The whole thing was inspired during Otakon, where I heard people on two completely unrelated panels say, "Sailor Moon isn't a strong female character because she always needs her boyfriend to save her!" (I swear, that hurts just to type.)
Anyone who's in the fandom at all will have noticed that Tuxedo Mask gets kidnapped constantly. I'm a long-time fan, and when I started writing the actual list down, even I was surprised how long it got. Between the anime and the manga, there's not a single arc of the story where he doesn't spend some time as a hostage of the bad guys. That's not even counting the live-action series. Or the musicals.
(Although even if you've only caught an episode here and there, there's no excuse for not noticing that—while Tuxedo Mask is good for distracting the mooks-of-the-day—it's always a sailor senshi who casts the finishing move.)
So have a picspam of Sailor Moon's erstwhile caped crusader, in all his hostage-being, brainwash-suffering, reverse-manpain-fueling, never-giving-up-anyway glory. If this doesn't drive the point home, nothing will.
"Tuxedo Mask was made in my image of an ideal man, because I like men that I can't rely on."
After staggering around for most of the season without much of a clue as to what they're doing or why, our heroes have stumbled into a sudden vault of truth, memories, and knowledge about their own inheritance. Most notably: Usagi has unlocked her true inheritance, as the Silver-Crystal-wielding Princess Serenity of the Moon.
Pity it took Tuxedo Mask being stabbed in the chest to trigger it, but that's hardly the worst he'll be put through.

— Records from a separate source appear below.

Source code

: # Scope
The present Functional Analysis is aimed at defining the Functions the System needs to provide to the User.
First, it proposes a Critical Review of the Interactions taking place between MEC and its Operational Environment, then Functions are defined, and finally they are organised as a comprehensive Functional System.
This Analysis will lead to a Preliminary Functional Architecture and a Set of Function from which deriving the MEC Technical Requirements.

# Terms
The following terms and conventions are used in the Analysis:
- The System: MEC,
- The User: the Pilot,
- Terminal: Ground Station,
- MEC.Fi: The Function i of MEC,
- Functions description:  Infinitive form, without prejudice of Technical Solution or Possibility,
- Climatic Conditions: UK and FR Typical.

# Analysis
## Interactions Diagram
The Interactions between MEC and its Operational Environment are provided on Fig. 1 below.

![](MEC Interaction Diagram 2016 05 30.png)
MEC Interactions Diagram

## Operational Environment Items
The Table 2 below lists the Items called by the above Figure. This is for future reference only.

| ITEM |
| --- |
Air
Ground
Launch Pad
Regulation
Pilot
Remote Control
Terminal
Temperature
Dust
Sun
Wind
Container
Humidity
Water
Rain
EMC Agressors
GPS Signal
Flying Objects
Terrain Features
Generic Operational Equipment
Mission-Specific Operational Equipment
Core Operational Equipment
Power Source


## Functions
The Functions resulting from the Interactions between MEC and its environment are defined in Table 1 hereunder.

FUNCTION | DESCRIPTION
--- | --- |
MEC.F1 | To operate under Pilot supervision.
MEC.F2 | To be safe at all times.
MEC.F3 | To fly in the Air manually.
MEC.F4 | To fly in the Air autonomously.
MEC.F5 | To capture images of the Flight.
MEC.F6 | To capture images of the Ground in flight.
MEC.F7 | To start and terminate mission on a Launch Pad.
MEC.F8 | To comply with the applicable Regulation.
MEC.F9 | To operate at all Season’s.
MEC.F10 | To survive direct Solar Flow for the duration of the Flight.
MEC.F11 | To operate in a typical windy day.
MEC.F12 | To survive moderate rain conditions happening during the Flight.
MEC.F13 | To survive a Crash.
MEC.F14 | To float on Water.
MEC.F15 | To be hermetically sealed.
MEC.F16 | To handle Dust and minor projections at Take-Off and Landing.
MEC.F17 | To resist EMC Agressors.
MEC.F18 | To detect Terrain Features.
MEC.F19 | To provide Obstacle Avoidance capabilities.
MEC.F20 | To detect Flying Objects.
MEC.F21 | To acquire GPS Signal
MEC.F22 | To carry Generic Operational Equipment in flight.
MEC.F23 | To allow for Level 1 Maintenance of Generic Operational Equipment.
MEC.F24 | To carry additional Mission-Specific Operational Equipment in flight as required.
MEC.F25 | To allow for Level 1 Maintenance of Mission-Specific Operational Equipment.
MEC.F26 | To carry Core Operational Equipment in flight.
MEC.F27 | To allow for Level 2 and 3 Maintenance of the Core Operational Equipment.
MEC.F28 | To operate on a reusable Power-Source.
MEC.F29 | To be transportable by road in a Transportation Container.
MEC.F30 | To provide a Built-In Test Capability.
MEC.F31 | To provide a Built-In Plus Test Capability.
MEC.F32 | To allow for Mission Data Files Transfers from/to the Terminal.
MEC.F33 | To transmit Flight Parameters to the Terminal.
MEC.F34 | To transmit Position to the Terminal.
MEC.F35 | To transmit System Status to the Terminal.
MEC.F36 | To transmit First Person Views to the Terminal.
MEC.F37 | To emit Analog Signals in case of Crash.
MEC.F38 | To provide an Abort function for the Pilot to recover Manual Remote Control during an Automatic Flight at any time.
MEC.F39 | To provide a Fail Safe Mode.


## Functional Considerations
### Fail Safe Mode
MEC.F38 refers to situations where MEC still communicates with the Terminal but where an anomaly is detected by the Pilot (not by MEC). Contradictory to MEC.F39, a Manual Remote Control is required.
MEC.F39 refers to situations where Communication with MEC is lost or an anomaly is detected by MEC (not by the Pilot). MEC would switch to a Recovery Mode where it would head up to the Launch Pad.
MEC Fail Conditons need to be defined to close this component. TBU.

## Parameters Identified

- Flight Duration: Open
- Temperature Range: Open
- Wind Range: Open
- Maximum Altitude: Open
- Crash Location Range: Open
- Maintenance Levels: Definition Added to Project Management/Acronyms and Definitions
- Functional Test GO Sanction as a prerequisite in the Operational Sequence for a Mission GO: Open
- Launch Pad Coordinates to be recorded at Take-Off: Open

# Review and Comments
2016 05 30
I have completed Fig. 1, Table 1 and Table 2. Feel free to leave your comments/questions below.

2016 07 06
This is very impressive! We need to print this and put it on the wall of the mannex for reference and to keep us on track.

Zoicite (the miniboss who supervised the stabbing) attacks again, aiming to finish them off. Usagi's having none of it. She shields her man, whips out her crystal, and lets out a blast of energy that flings Zoicite into a wall.

Mamoru (alias Prince Endymion of the Earth) wakes up briefly, then passes out again without doing much. Usagi, wiped out from doing all the work, keels over too.

Zoicite's boyfriend decides now would be a good time to step in, blast the still-conscious heroes, teleport Mamoru's body away, and follow in its wake.

While the sailors hunt for the way out (they're trapped in a Dark Kingdom building, whose decorator evidently had a thing for caves), Usagi wakes back up. When they track down the exit, Zoicite has been offed in the meantime and Kunzite is hopping mad, so he takes it out on them. With lightning.
Usagi responds by doing this:

(The building subsequently explodes.)
Mamoru, meanwhile, doesn't even wake up. To be fair, final boss Queen Beryl and force-of-chaos-in-residence Metallia are mindwiping him at the time. And he does manage to stir and mumble in his sleep a bit.

A similar sequence happens in the manga, although it takes place while they're levitating against the night sky over Tokyo Tower, and Kunzite simply grabs Mamoru and yanks him away.
Usagi doesn't take it well.

Here, Beryl rewires Mamoru's head and sends him back out into the world in civilian guise, to flirt with and creep out Usagi.
When Beryl refuses to give him up, Usagi takes the stabby way out.

Back in the anime, Mamoru/Endymion is doing unto others with great efficiency, zipping around the world to kidnap a series of Dark Kingdom minibosses otherwise locked in human (and, in one case, cat) forms.
Creeper:

The other sailors track him down, punch him out a few times, distract, bluff, and eventually rescue (most of) the hostages. Now it's down to Mamoru.

Usagi whips out the Power of Love and blasts him with it. It hurts—she knew it would—but that's a price she's willing to pay.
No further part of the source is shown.